Hangzhou Dianzi University Zhuoyue Honors College, Hangzhou, Zhejiang Province, China.
Eur J Radiol. 2024 Sep;178:111591. doi: 10.1016/j.ejrad.2024.111591. Epub 2024 Jun 25.
To develop a radiomic nomogram based on multiparametric magnetic resonance imaging for the preoperative prediction of lymph node metastasis (LNM) in rectal cancer.
This retrospective study included 318 patients with pathologically proven rectal adenocarcinoma from two hospitals. Radiomic features were extracted from T2-weighted imaging, diffusion-weighted imaging, and contrast-enhanced T1-weighted imaging scans of the training cohort, and the radsore model was then constructed. The combined model was obtained by integrating the Radscore and clinical models. The area under the receiver operating characteristic curve (AUC) was used to assess the diagnostic effectiveness of each model, and the best-performing model was used to develop the nomogram.
The Radscore and clinical models exhibited similar diagnostic efficacy (DeLong's test, P > 0.05).
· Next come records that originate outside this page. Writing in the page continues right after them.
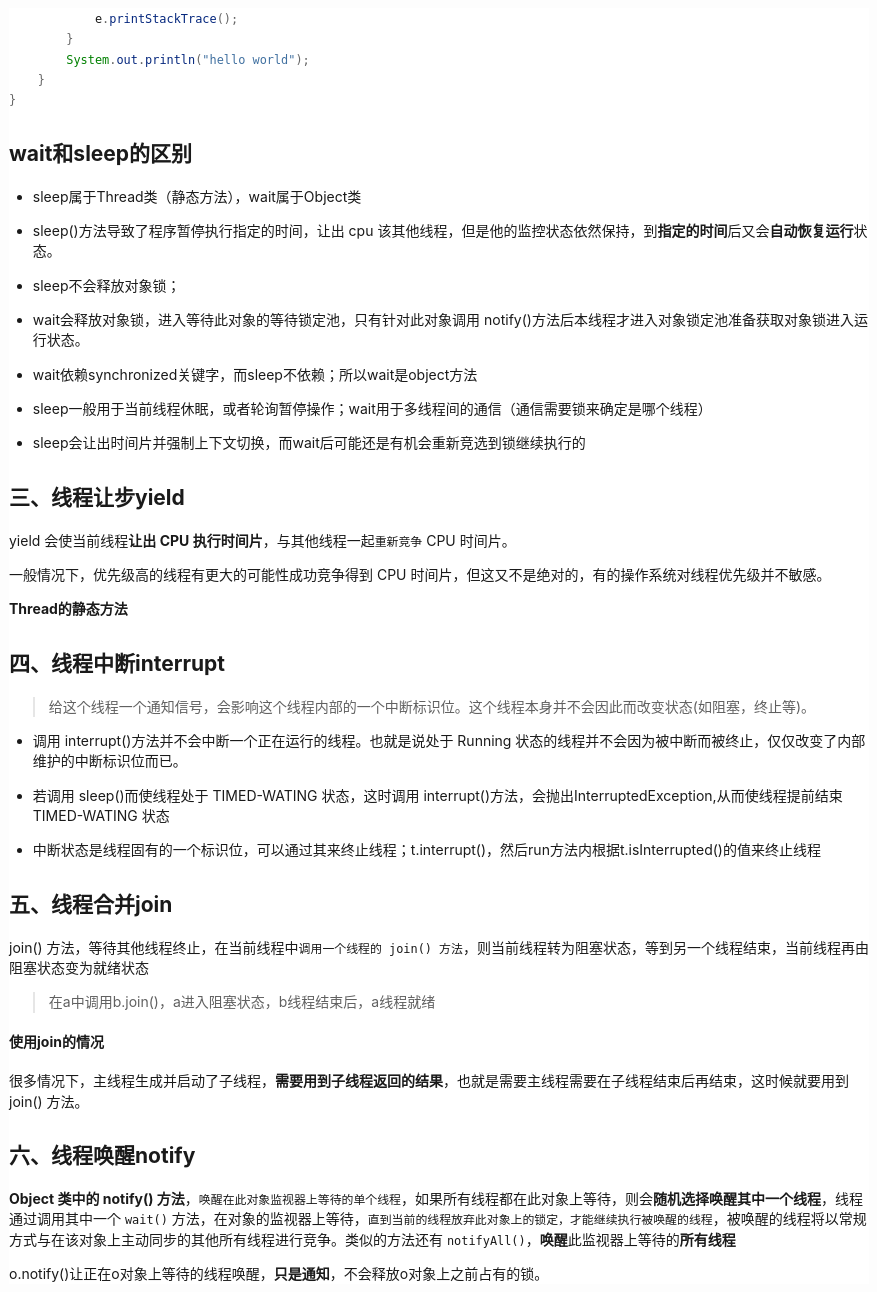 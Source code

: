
 ```java
            e.printStackTrace();
        }
        System.out.println("hello world");
    }
}
```

## wait和sleep的区别

- sleep属于Thread类（静态方法），wait属于Object类
- sleep()方法导致了程序暂停执行指定的时间，让出 cpu 该其他线程，但是他的监控状态依然保持，到**指定的时间**后又会**自动恢复运行**状态。
- sleep不会释放对象锁；
- wait会释放对象锁，进入等待此对象的等待锁定池，只有针对此对象调用 notify()方法后本线程才进入对象锁定池准备获取对象锁进入运行状态。

- wait依赖synchronized关键字，而sleep不依赖；所以wait是object方法
- sleep一般用于当前线程休眠，或者轮询暂停操作；wait用于多线程间的通信（通信需要锁来确定是哪个线程）
- sleep会让出时间片并强制上下文切换，而wait后可能还是有机会重新竞选到锁继续执行的

## 三、线程让步yield

yield 会使当前线程**让出 CPU 执行时间片**，与其他线程一起`重新竞争` CPU 时间片。

一般情况下，优先级高的线程有更大的可能性成功竞争得到 CPU 时间片，但这又不是绝对的，有的操作系统对线程优先级并不敏感。

**Thread的静态方法**

## 四、线程中断interrupt

> 给这个线程一个通知信号，会影响这个线程内部的一个中断标识位。这个线程本身并不会因此而改变状态(如阻塞，终止等)。

- 调用 interrupt()方法并不会中断一个正在运行的线程。也就是说处于 Running 状态的线程并不会因为被中断而被终止，仅仅改变了内部维护的中断标识位而已。

- 若调用 sleep()而使线程处于 TIMED-WATING 状态，这时调用 interrupt()方法，会抛出InterruptedException,从而使线程提前结束 TIMED-WATING 状态
- 中断状态是线程固有的一个标识位，可以通过其来终止线程；t.interrupt()，然后run方法内根据t.isInterrupted()的值来终止线程

## 五、线程合并join

join() 方法，等待其他线程终止，在当前线程中`调用一个线程的 join() 方法`，则当前线程转为阻塞状态，等到另一个线程结束，当前线程再由阻塞状态变为就绪状态

> 在a中调用b.join()，a进入阻塞状态，b线程结束后，a线程就绪

#### 使用join的情况

很多情况下，主线程生成并启动了子线程，**需要用到子线程返回的结果**，也就是需要主线程需要在子线程结束后再结束，这时候就要用到 join() 方法。

## 六、线程唤醒notify

**Object 类中的 notify() 方法**，`唤醒在此对象监视器上等待的单个线程`，如果所有线程都在此对象上等待，则会**随机选择唤醒其中一个线程**，线程通过调用其中一个 `wait()` 方法，在对象的监视器上等待，`直到当前的线程放弃此对象上的锁定，才能继续执行被唤醒的线程`，被唤醒的线程将以常规方式与在该对象上主动同步的其他所有线程进行竞争。类似的方法还有 `notifyAll()`，**唤醒**此监视器上等待的**所有线程**

o.notify()让正在o对象上等待的线程唤醒，**只是通知**，不会释放o对象上之前占有的锁。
The AUC of the combined model was significantly higher than those of the clinical and Radscore models in the training cohort (AUC: 0.837 vs. 0.763 and 0.787, P: 0.02120 and 0.02309) and the external validation cohort (AUC: 0.880 vs. 0.797 and 0.779, P: 0.02310 and 0.02471). However, the diagnostic performance of the three models was comparable in the internal validation cohort (P > 0.05). Thus, among the three models, the combined model exhibited the highest diagnostic efficiency. The calibration curve exhibited satisfactory consistency between the nomogram predictions and the actual results. DCA confirmed the considerable clinical usefulness of the nomogram.
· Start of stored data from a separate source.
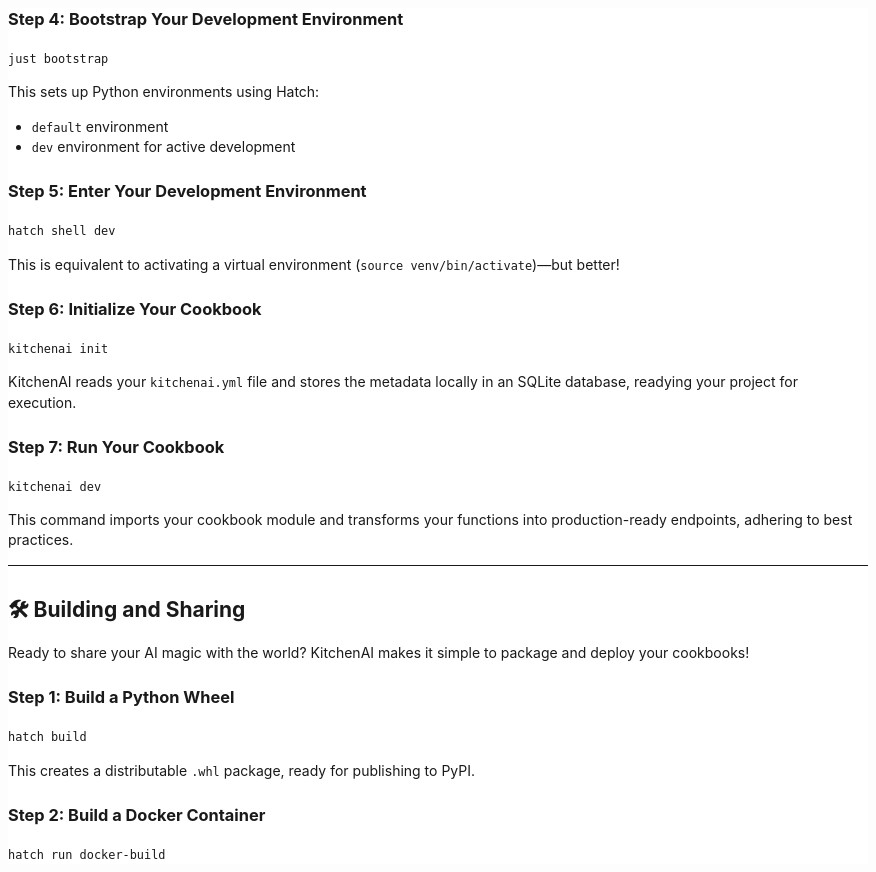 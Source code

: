 ### Step 4: Bootstrap Your Development Environment

```bash
just bootstrap
```

This sets up Python environments using Hatch:
- `default` environment
- `dev` environment for active development

### Step 5: Enter Your Development Environment

```bash
hatch shell dev
```

This is equivalent to activating a virtual environment (`source venv/bin/activate`)—but better!

### Step 6: Initialize Your Cookbook

```bash
kitchenai init
```

KitchenAI reads your `kitchenai.yml` file and stores the metadata locally in an SQLite database, readying your project for execution.

### Step 7: Run Your Cookbook

```bash
kitchenai dev
```

This command imports your cookbook module and transforms your functions into production-ready endpoints, adhering to best practices.

---

## 🛠️ Building and Sharing

Ready to share your AI magic with the world? KitchenAI makes it simple to package and deploy your cookbooks!

### Step 1: Build a Python Wheel

```bash
hatch build
```

This creates a distributable `.whl` package, ready for publishing to PyPI.

### Step 2: Build a Docker Container

```bash
hatch run docker-build
```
The radiomics nomogram can accurately and noninvasively predict LNM in rectal cancer before surgery, serving as a convenient visualization tool for informing treatment decisions, including the choice of surgical approach and the need for neoadjuvant therapy.
开发一种基于多参数磁共振成像的放射组学列线图,用于术前预测直肠癌的淋巴结转移(LNM)。
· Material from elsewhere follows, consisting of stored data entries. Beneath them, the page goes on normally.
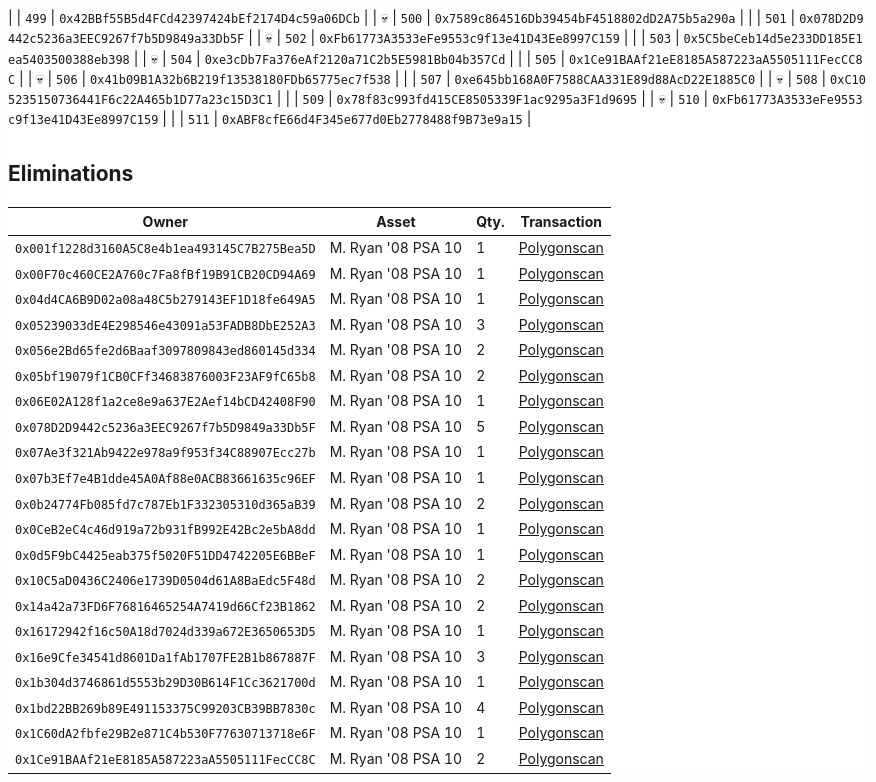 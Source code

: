 |  | `499` | `0x42BBf55B5d4FCd42397424bEf2174D4c59a06DCb` |
| 💀 | `500` | `0x7589c864516Db39454bF4518802dD2A75b5a290a` |
|  | `501` | `0x078D2D9442c5236a3EEC9267f7b5D9849a33Db5F` |
| 💀 | `502` | `0xFb61773A3533eFe9553c9f13e41D43Ee8997C159` |
|  | `503` | `0x5C5beCeb14d5e233DD185E1ea5403500388eb398` |
| 💀 | `504` | `0xe3cDb7Fa376eAf2120a71C2b5E5981Bb04b357Cd` |
|  | `505` | `0x1Ce91BAAf21eE8185A587223aA5505111FecCC8C` |
| 💀 | `506` | `0x41b09B1A32b6B219f13538180FDb65775ec7f538` |
|  | `507` | `0xe645bb168A0F7588CAA331E89d88AcD22E1885C0` |
| 💀 | `508` | `0xC105235150736441F6c22A465b1D77a23c15D3C1` |
|  | `509` | `0x78f83c993fd415CE8505339F1ac9295a3F1d9695` |
| 💀 | `510` | `0xFb61773A3533eFe9553c9f13e41D43Ee8997C159` |
|  | `511` | `0xABF8cfE66d4F345e677d0Eb2778488f9B73e9a15` |


## Eliminations

| Owner | Asset | Qty. | Transaction |
| --- | --- | --- | --- |
| `0x001f1228d3160A5C8e4b1ea493145C7B275Bea5D` | M. Ryan '08 PSA 10 | 1 | [Polygonscan](https://polygonscan.com/tx/0x1af22ff11a4dcb015158eb63f86f361bedbdc680bbe00f3e5340f3bf32c92b29) |
| `0x00F70c460CE2A760c7Fa8fBf19B91CB20CD94A69` | M. Ryan '08 PSA 10 | 1 | [Polygonscan](https://polygonscan.com/tx/0x357cf4d177364309b0be0c252d8c99eb336eab79d892c876e329562aa5ca63e8) |
| `0x04d4CA6B9D02a08a48C5b279143EF1D18fe649A5` | M. Ryan '08 PSA 10 | 1 | [Polygonscan](https://polygonscan.com/tx/0x37dd25db12381379d9a283f0575b313fa3c06bd34874f0349e97c2f20a7fed73) |
| `0x05239033dE4E298546e43091a53FADB8DbE252A3` | M. Ryan '08 PSA 10 | 3 | [Polygonscan](https://polygonscan.com/tx/0x3385ec2897f39367e9fbcb616cfcfad31f67262d7e1f7376967d5862b9b16ca9) |
| `0x056e2Bd65fe2d6Baaf3097809843ed860145d334` | M. Ryan '08 PSA 10 | 2 | [Polygonscan](https://polygonscan.com/tx/0x4e9b94f10710d3bfac6fdd5c27c1f0fa9f9a4e5758c244c2fe68a5a9a747b8d3) |
| `0x05bf19079f1CB0CFf34683876003F23AF9fC65b8` | M. Ryan '08 PSA 10 | 2 | [Polygonscan](https://polygonscan.com/tx/0xa34405e483ee7982fd7cae257592218ff75743780d86ae549fb6ff9464841127) |
| `0x06E02A128f1a2ce8e9a637E2Aef14bCD42408F90` | M. Ryan '08 PSA 10 | 1 | [Polygonscan](https://polygonscan.com/tx/0x7117ce06db0a5e513e1d56fd9c394a33279e91cbce35544fe0574aac22947b9a) |
| `0x078D2D9442c5236a3EEC9267f7b5D9849a33Db5F` | M. Ryan '08 PSA 10 | 5 | [Polygonscan](https://polygonscan.com/tx/0x5188a3f85efa913e1b744710db42722691798f0185d944c18bd35e5cb7bbb862) |
| `0x07Ae3f321Ab9422e978a9f953f34C88907Ecc27b` | M. Ryan '08 PSA 10 | 1 | [Polygonscan](https://polygonscan.com/tx/0x94d9abb5dbf70454940cfbc4cd430f96b1fa24e0e5bc29799c826b5475659f2a) |
| `0x07b3Ef7e4B1dde45A0Af88e0ACB83661635c96EF` | M. Ryan '08 PSA 10 | 1 | [Polygonscan](https://polygonscan.com/tx/0x1ce23b954cc98a17b56e936b1606562102acace2e13f694cf2dc4eec863f926d) |
| `0x0b24774Fb085fd7c787Eb1F332305310d365aB39` | M. Ryan '08 PSA 10 | 2 | [Polygonscan](https://polygonscan.com/tx/0x57215222a27e5356f0df8ec044b0d94e02d951b39cd26222031281596f5ffc92) |
| `0x0CeB2eC4c46d919a72b931fB992E42Bc2e5bA8dd` | M. Ryan '08 PSA 10 | 1 | [Polygonscan](https://polygonscan.com/tx/0xa96eb171b0c8e9415d0026dd8ff8de6e17c74033dbbad6c5d326779dafc1fc5e) |
| `0x0d5F9bC4425eab375f5020F51DD4742205E6BBeF` | M. Ryan '08 PSA 10 | 1 | [Polygonscan](https://polygonscan.com/tx/0x96c4f0b0f355f9260361408444d1bce50497d4129e3dcd249c4d900b329ae759) |
| `0x10C5aD0436C2406e1739D0504d61A8BaEdc5F48d` | M. Ryan '08 PSA 10 | 2 | [Polygonscan](https://polygonscan.com/tx/0x0d6376abfda2230e94d7b9b0b3a6350bda58c9589bfacd0689b6b8fd2978e46f) |
| `0x14a42a73FD6F76816465254A7419d66Cf23B1862` | M. Ryan '08 PSA 10 | 2 | [Polygonscan](https://polygonscan.com/tx/0xebc2d3eabe9917154d585b4fb775408ab72e49d6be89ca25deb0c7e086b8f448) |
| `0x16172942f16c50A18d7024d339a672E3650653D5` | M. Ryan '08 PSA 10 | 1 | [Polygonscan](https://polygonscan.com/tx/0xa045f1e4618d8b63aca8d485c33f15b55364d1c06f253badf052b4fc7b20e5a5) |
| `0x16e9Cfe34541d8601Da1fAb1707FE2B1b867887F` | M. Ryan '08 PSA 10 | 3 | [Polygonscan](https://polygonscan.com/tx/0xa7b0d1c74af46cec9eaac203bd59a358772844b5ee5077560c65974f305377a3) |
| `0x1b304d3746861d5553b29D30B614F1Cc3621700d` | M. Ryan '08 PSA 10 | 1 | [Polygonscan](https://polygonscan.com/tx/0x11128e2a6ee99778570336f8973f2dcbd481fe1643cfe19dafeb2c47b82e91de) |
| `0x1bd22BB269b89E491153375C99203CB39BB7830c` | M. Ryan '08 PSA 10 | 4 | [Polygonscan](https://polygonscan.com/tx/0xb5b4c7a9f362eee7c0aa9dda603b854a1ba8657b569e1967472e48ae30404088) |
| `0x1C60dA2fbfe29B2e871C4b530F77630713718e6F` | M. Ryan '08 PSA 10 | 1 | [Polygonscan](https://polygonscan.com/tx/0xeb446c18fd7a7a85e1933c9b1a6ecca8d42025f20fc8508e8a52cbea39c8a3ec) |
| `0x1Ce91BAAf21eE8185A587223aA5505111FecCC8C` | M. Ryan '08 PSA 10 | 2 | [Polygonscan](https://polygonscan.com/tx/0x1e31c9552b90d52dbabaa8c243dd98b610e624662da457fc909aefa25cba7af4) |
本回顾性研究纳入了来自两家医院的 318 例经病理证实的直肠腺癌患者。从训练队列的 T2 加权成像、弥散加权成像和对比增强 T1 加权成像扫描中提取放射组学特征,并构建 radsore 模型。通过整合 Radscore 和临床模型得到联合模型。采用受试者工作特征曲线下面积(AUC)评估各模型的诊断效能,选择效能最佳的模型构建列线图。
Radscore 模型和临床模型的诊断效能相当(DeLong 检验,P>0.05)。在训练队列(AUC:0.837 比 0.763 和 0.787,P:0.02120 和 0.02309)和外部验证队列(AUC:0.880 比 0.797 和 0.779,P:0.02310 和 0.02471)中,联合模型的 AUC 均显著高于临床模型和 Radscore 模型。但在内部验证队列中,三个模型的诊断性能相当(P>0.05)。因此,三个模型中,联合模型的诊断效能最高。校准曲线显示,列线图预测结果与实际结果具有较好的一致性。DCA 证实了列线图具有较高的临床应用价值。
放射组学列线图可准确、无创地预测直肠癌术前的 LNM,是一种方便的可视化工具,可用于指导治疗决策,包括手术方式的选择和新辅助治疗的必要性。